» **To do**: Precisely the lines from the one with "2. **Define the" through the end of the data, both included, must make up the response, each restated word for word.

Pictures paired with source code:
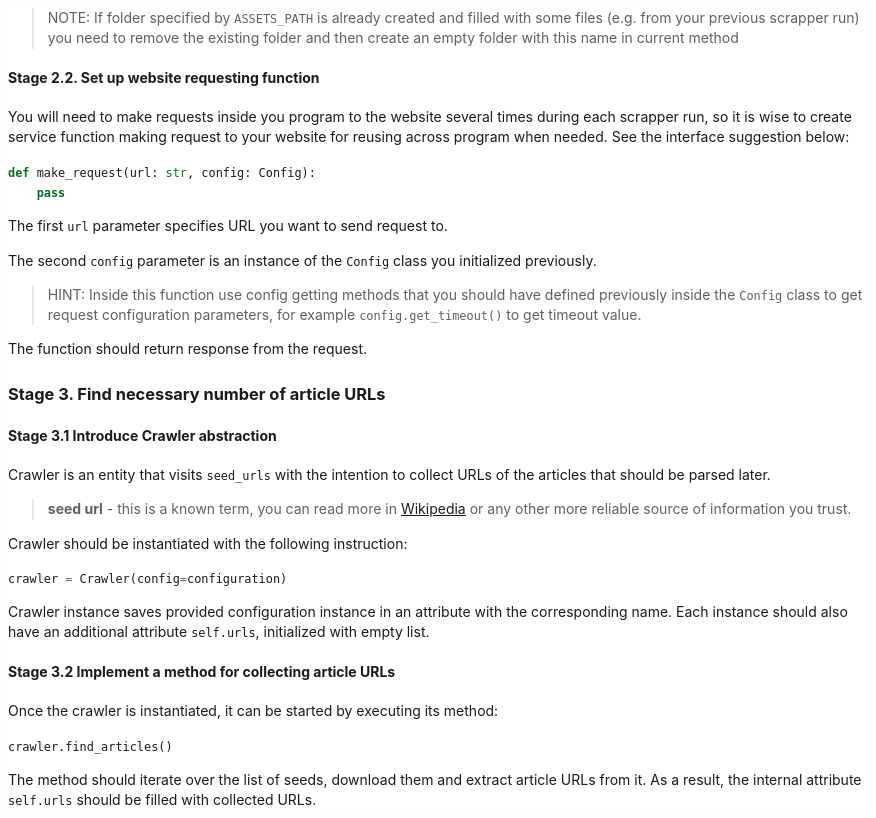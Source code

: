 > NOTE: If folder specified by `ASSETS_PATH` is already created and filled with some files (e.g. from your previous scrapper run) you need to remove the existing folder and then create an empty folder with this name in current method

#### Stage 2.2. Set up website requesting function

You will need to make requests inside you program to the website several times during each scrapper run, so it is wise to create service function making request to your website for reusing across program when needed. See the interface suggestion below:

```py
def make_request(url: str, config: Config):
    pass
```

The first ``url`` parameter specifies URL you want to send request to.

The second ``config`` parameter is an instance of the `Config` class you initialized previously.

> HINT: Inside this function use config getting methods  that you should have defined previously inside the `Config` class to get request configuration parameters, for example `config.get_timeout()` to get timeout value.

The function should return response from the request.

### Stage 3. Find necessary number of article URLs

#### Stage 3.1 Introduce Crawler abstraction

Crawler is an entity that visits `seed_urls` with the intention to collect
URLs of the articles that should be parsed later.

> **seed url** - this is a known term, you can read more in 
> [Wikipedia](https://en.wikipedia.org/wiki/Web_crawler#Overview) or any other more reliable source of information
> you trust.

Crawler should be instantiated with the following instruction:

```py
crawler = Crawler(config=configuration)
```

Crawler instance saves provided configuration instance in an attribute with the corresponding name. Each instance should also have an
additional attribute `self.urls`, initialized with empty list.

#### Stage 3.2 Implement a method for collecting article URLs

Once the crawler is instantiated, it can be started by executing its 
method:

```py
crawler.find_articles()
```

The method should iterate over the list of seeds, 
download them and extract article URLs from it. As a result, 
the internal attribute `self.urls` should be filled with collected URLs.
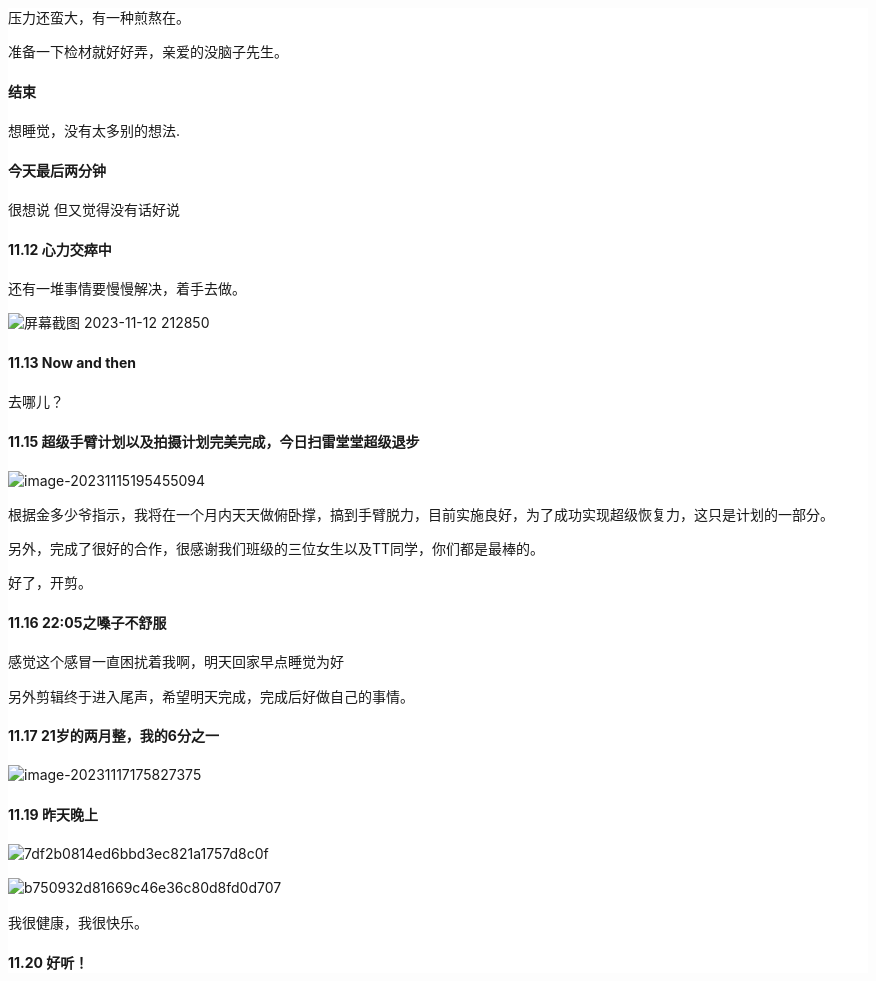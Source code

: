 <iframe frameborder="no" border="0" marginwidth="0" marginheight="0" width=330 height=86 src="//music.163.com/outchain/player?type=2&id=497921&auto=0&height=66"></iframe>

压力还蛮大，有一种煎熬在。

准备一下检材就好好弄，亲爱的没脑子先生。

#### 结束

想睡觉，没有太多别的想法.

#### 今天最后两分钟

很想说 但又觉得没有话好说

#### 11.12 心力交瘁中

还有一堆事情要慢慢解决，着手去做。

![屏幕截图 2023-11-12 212850](https://cdn.jsdelivr.net/gh/rainsbluechan/bgimage@main/img/202311122150842.png)

#### 11.13 Now and then

去哪儿？

#### 11.15 超级手臂计划以及拍摄计划完美完成，今日扫雷堂堂超级退步

![image-20231115195455094](https://cdn.jsdelivr.net/gh/rainsbluechan/bgimage@main/img/202311151955035.png)

根据金多少爷指示，我将在一个月内天天做俯卧撑，搞到手臂脱力，目前实施良好，为了成功实现超级恢复力，这只是计划的一部分。

另外，完成了很好的合作，很感谢我们班级的三位女生以及TT同学，你们都是最棒的。

好了，开剪。

#### 11.16 22:05之嗓子不舒服

感觉这个感冒一直困扰着我啊，明天回家早点睡觉为好

另外剪辑终于进入尾声，希望明天完成，完成后好做自己的事情。

#### 11.17 21岁的两月整，我的6分之一

![image-20231117175827375](https://cdn.jsdelivr.net/gh/rainsbluechan/bgimage@main/img/202311171759628.png)

#### 11.19 昨天晚上

![7df2b0814ed6bbd3ec821a1757d8c0f](https://cdn.jsdelivr.net/gh/rainsbluechan/bgimage@main/img/202311190755598.jpg)

![b750932d81669c46e36c80d8fd0d707](https://cdn.jsdelivr.net/gh/rainsbluechan/bgimage@main/img/202311190755988.jpg)

我很健康，我很快乐。

#### 11.20 好听！

<iframe frameborder="no" border="0" marginwidth="0" marginheight="0" width=330 height=86 src="//music.163.com/outchain/player?type=2&id=2100202477&auto=0&height=66"></iframe>
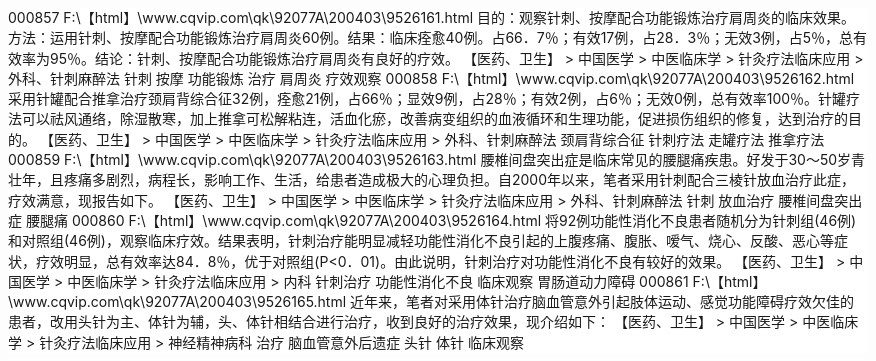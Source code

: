 <DOC>
<DOCNUM>000857</DOCNUM>
<PATH>F:\【html】\www.cqvip.com\qk\92077A\200403\9526161.html</PATH>
<TITLE>针刺、按摩配合功能锻炼治疗肩周炎60例疗效观察</TITLE>
<ABSTRACT>目的：观察<Method>针刺</Method>、<Method>按摩</Method>配合<Method>功能锻炼</Method>治疗<Disease>肩周炎</Disease>的临床效果。方法：运用<Method>针刺</Method>、<Method>按摩</Method>配合<Method>功能锻炼</Method>治疗<Disease>肩周炎</Disease>60例。结果：临床痊愈40例。占66．7％；有效17例，占28．3％；无效3例，占5％，总有效率为95％。结论：<Method>针刺</Method>、<Method>按摩</Method>配合<Method>功能锻炼</Method>治疗<Disease>肩周炎</Disease>有良好的疗效。</ABSTRACT>
<CLASSIFICATION>【医药、卫生】 > 中国医学 > 中医临床学 > 针灸疗法临床应用 > 外科、针刺麻醉法</CLASSIFICATION>
<KEYWORDS>针刺 按摩 功能锻炼 治疗 肩周炎 疗效观察</KEYWORDS>
</DOC>

<DOC>
<DOCNUM>000858</DOCNUM>
<PATH>F:\【html】\www.cqvip.com\qk\92077A\200403\9526162.html</PATH>
<TITLE>针罐配合推拿治疗颈肩背综合征32例</TITLE>
<ABSTRACT>采用<Method>针罐</Method>配合<Method>推拿</Method>治疗<Disease>颈肩背综合征</Disease>32例，痊愈21例，占66％；显效9例，占28％；有效2例，占6％；无效0例，总有效率100％。<Method>针罐</Method>疗法可以<Effect>祛风通络</Effect>，<Effect>除湿散寒</Effect>，加上<Method>推拿</Method>可<Effect>松解粘连</Effect>，<Effect>活血化瘀</Effect>，改善病变组织的血液循环和生理功能，促进损伤组织的修复，达到治疗的目的。</ABSTRACT>
<CLASSIFICATION>【医药、卫生】 > 中国医学 > 中医临床学 > 针灸疗法临床应用 > 外科、针刺麻醉法</CLASSIFICATION>
<KEYWORDS>颈肩背综合征 针刺疗法 走罐疗法 推拿疗法</KEYWORDS>
</DOC>

<DOC>
<DOCNUM>000859</DOCNUM>
<PATH>F:\【html】\www.cqvip.com\qk\92077A\200403\9526163.html</PATH>
<TITLE>针刺配合放血治疗腰椎间盘突出症92例</TITLE>
<ABSTRACT><Disease>腰椎间盘突出症</Disease>是临床常见的腰腿痛疾患。好发于30～50岁青壮年，且疼痛多剧烈，病程长，影响工作、生活，给患者造成极大的心理负担。自2000年以来，笔者采用<Method>针刺</Method>配合<Method>三棱针放血</Method>治疗此症，疗效满意，现报告如下。</ABSTRACT>
<CLASSIFICATION>【医药、卫生】 > 中国医学 > 中医临床学 > 针灸疗法临床应用 > 外科、针刺麻醉法</CLASSIFICATION>
<KEYWORDS>针刺 放血治疗 腰椎间盘突出症 腰腿痛</KEYWORDS>
</DOC>

<DOC>
<DOCNUM>000860</DOCNUM>
<PATH>F:\【html】\www.cqvip.com\qk\92077A\200403\9526164.html</PATH>
<TITLE>针刺治疗功能性消化不良46例</TITLE>
<ABSTRACT>将92例<Disease>功能性消化不良</Disease>患者随机分为<Method>针刺</Method>组(46例)和对照组(46例)，观察临床疗效。结果表明，<Method>针刺</Method>治疗能明显减轻<Disease>功能性消化不良</Disease>引起的<Symptom>上腹疼痛</Symptom>、<Symptom>腹胀</Symptom>、<Symptom>嗳气</Symptom>、<Symptom>烧心</Symptom>、<Symptom>反酸</Symptom>、<Symptom>恶心</Symptom>等症状，疗效明显，总有效率达84．8％，优于对照组(P<0．01)。由此说明，<Method>针刺</Method>治疗对<Disease>功能性消化不良</Disease>有较好的效果。</ABSTRACT>
<CLASSIFICATION>【医药、卫生】 > 中国医学 > 中医临床学 > 针灸疗法临床应用 > 内科</CLASSIFICATION>
<KEYWORDS>针刺治疗 功能性消化不良 临床观察 胃肠道动力障碍</KEYWORDS>
</DOC>

<DOC>
<DOCNUM>000861</DOCNUM>
<PATH>F:\【html】\www.cqvip.com\qk\92077A\200403\9526165.html</PATH>
<TITLE>头、体针结合治疗脑血管意外后遗症10例</TITLE>
<ABSTRACT>近年来，笔者对采用<Method>体针</Method>治疗<Disease>脑血管意外<Disease>引起肢体运动、感觉功能障碍疗效欠佳的患者，改用<Method>头针</Method>为主、<Method>体针</Method>为辅，头、<Method>体针</Method>相结合进行治疗，收到良好的治疗效果，现介绍如下：</ABSTRACT>
<CLASSIFICATION>【医药、卫生】 > 中国医学 > 中医临床学 > 针灸疗法临床应用 > 神经精神病科</CLASSIFICATION>
<KEYWORDS>治疗 脑血管意外后遗症 头针 体针 临床观察</KEYWORDS>
</DOC>
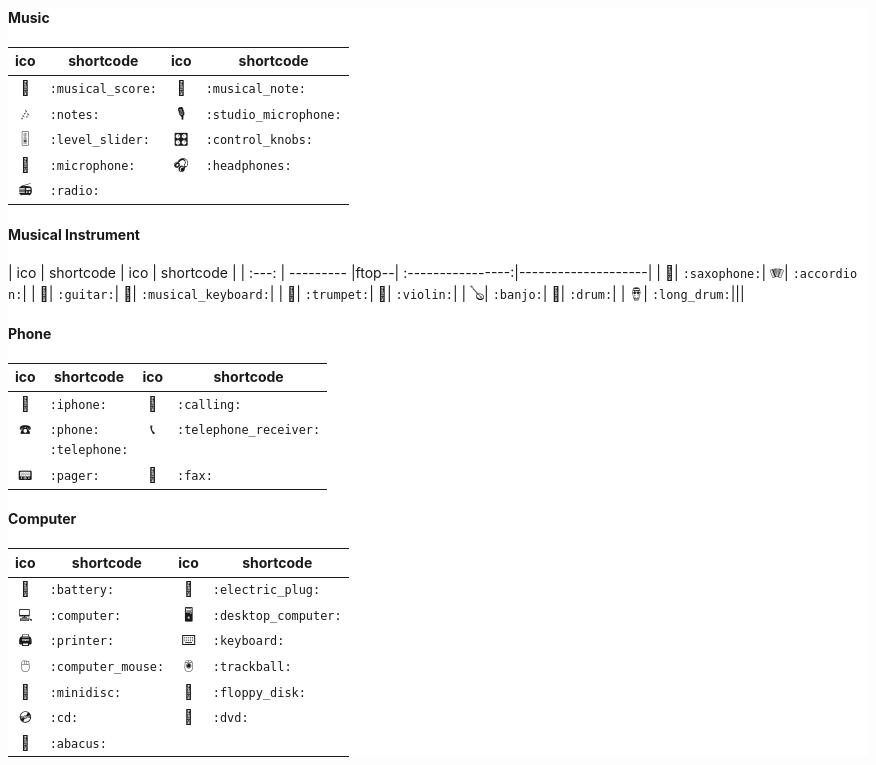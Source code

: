#### Music

|       ico       | shortcode         |         ico         | shortcode             |
| :-------------: | ----------------- | :-----------------: | --------------------- |
| :musical_score: | `:musical_score:` |   :musical_note:    | `:musical_note:`      |
|     :notes:     | `:notes:`         | :studio_microphone: | `:studio_microphone:` |
| :level_slider:  | `:level_slider:`  |   :control_knobs:   | `:control_knobs:`     |
|  :microphone:   | `:microphone:`    |    :headphones:     | `:headphones:`        |
|     :radio:     | `:radio:`         |                     |                       |

#### Musical Instrument

|  ico  | shortcode | ico | shortcode |
| :---: | --------- |ftop--| :----------------:|--------------------|
| :saxophone:| `:saxophone:`|    :accordion:| `:accordion:`|
|  :guitar:| `:guitar:`| :musical_keyboard:| `:musical_keyboard:`|
|  :trumpet:| `:trumpet:`|      :violin:| `:violin:`|
|   :banjo:| `:banjo:`|       :drum:| `:drum:`|
| :long_drum:| `:long_drum:`|||

#### Phone

|   ico    | shortcode                      |         ico          | shortcode              |
| :------: | ------------------------------ | :------------------: | ---------------------- |
| :iphone: | `:iphone:`                     |      :calling:       | `:calling:`            |
| :phone:  | `:phone:` <br /> `:telephone:` | :telephone_receiver: | `:telephone_receiver:` |
| :pager:  | `:pager:`                      |        :fax:         | `:fax:`                |

#### Computer

|       ico        | shortcode          |        ico         | shortcode            |
| :--------------: | ------------------ | :----------------: | -------------------- |
|    :battery:     | `:battery:`        |  :electric_plug:   | `:electric_plug:`    |
|    :computer:    | `:computer:`       | :desktop_computer: | `:desktop_computer:` |
|    :printer:     | `:printer:`        |     :keyboard:     | `:keyboard:`         |
| :computer_mouse: | `:computer_mouse:` |    :trackball:     | `:trackball:`        |
|    :minidisc:    | `:minidisc:`       |   :floppy_disk:    | `:floppy_disk:`      |
|       :cd:       | `:cd:`             |       :dvd:        | `:dvd:`              |
|     :abacus:     | `:abacus:`         |                    |                      |
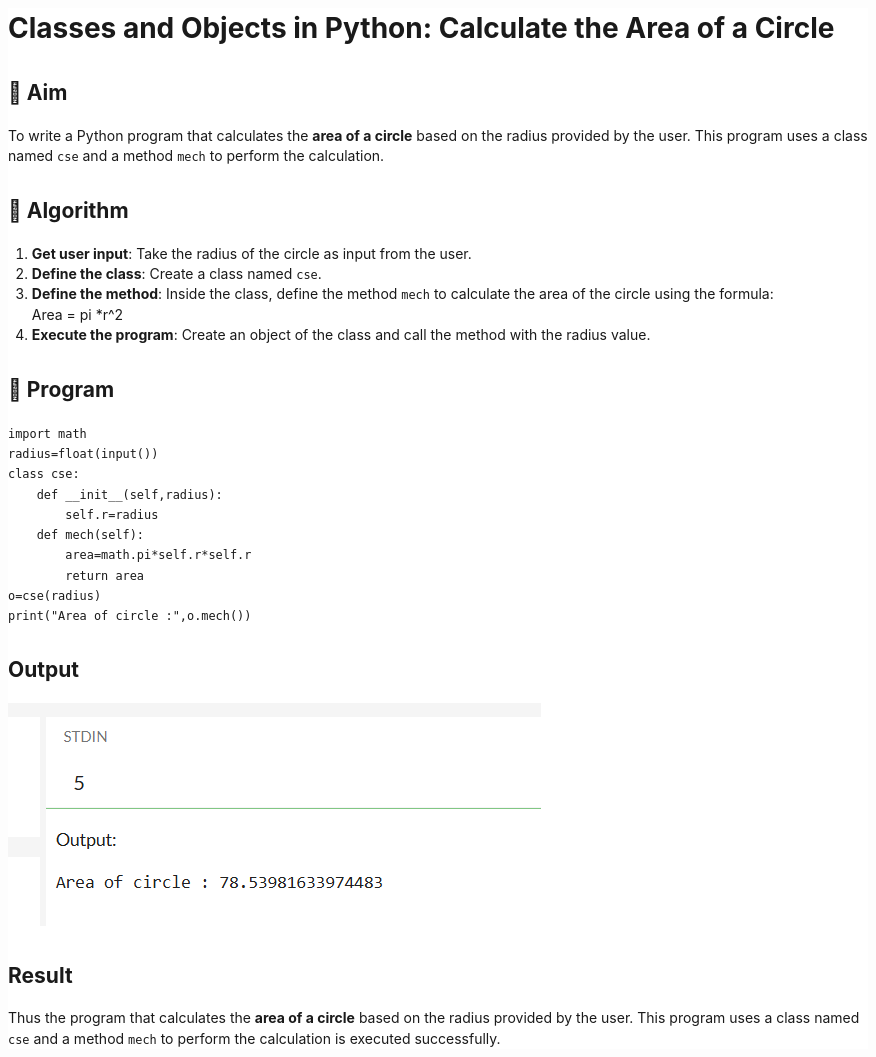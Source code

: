 # Classes and Objects in Python: Calculate the Area of a Circle

## 🎯 Aim
To write a Python program that calculates the **area of a circle** based on the radius provided by the user. This program uses a class named `cse` and a method `mech` to perform the calculation.

## 🧠 Algorithm
1. **Get user input**: Take the radius of the circle as input from the user.
2. **Define the class**: Create a class named `cse`.
3. **Define the method**: Inside the class, define the method `mech` to calculate the area of the circle using the formula:  
   Area = pi *r^2 
4. **Execute the program**: Create an object of the class and call the method with the radius value.

## 🧾 Program

```
import math
radius=float(input())
class cse:
    def __init__(self,radius):
        self.r=radius
    def mech(self):
        area=math.pi*self.r*self.r
        return area
o=cse(radius)
print("Area of circle :",o.mech())
```

## Output
![alt text](<Screenshot 2025-10-20 105250.png>)

## Result
Thus the program that calculates the **area of a circle** based on the radius provided by the user. This program uses a class named `cse` and a method `mech` to perform the calculation is executed successfully.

» **Written answer**:
2. **Define the class**: Create a class named `cse`.
3. **Define the method**: Inside the class, define the method `mech` to calculate the area of the circle using the formula:  
   Area = pi *r^2 
4. **Execute the program**: Create an object of the class and call the method with the radius value.

## 🧾 Program

```
import math
radius=float(input())
class cse:
    def __init__(self,radius):
        self.r=radius
    def mech(self):
        area=math.pi*self.r*self.r
        return area
o=cse(radius)
print("Area of circle :",o.mech())
```

## Output
![alt text](<Screenshot 2025-10-20 105250.png>)

## Result
Thus the program that calculates the **area of a circle** based on the radius provided by the user. This program uses a class named `cse` and a method `mech` to perform the calculation is executed successfully.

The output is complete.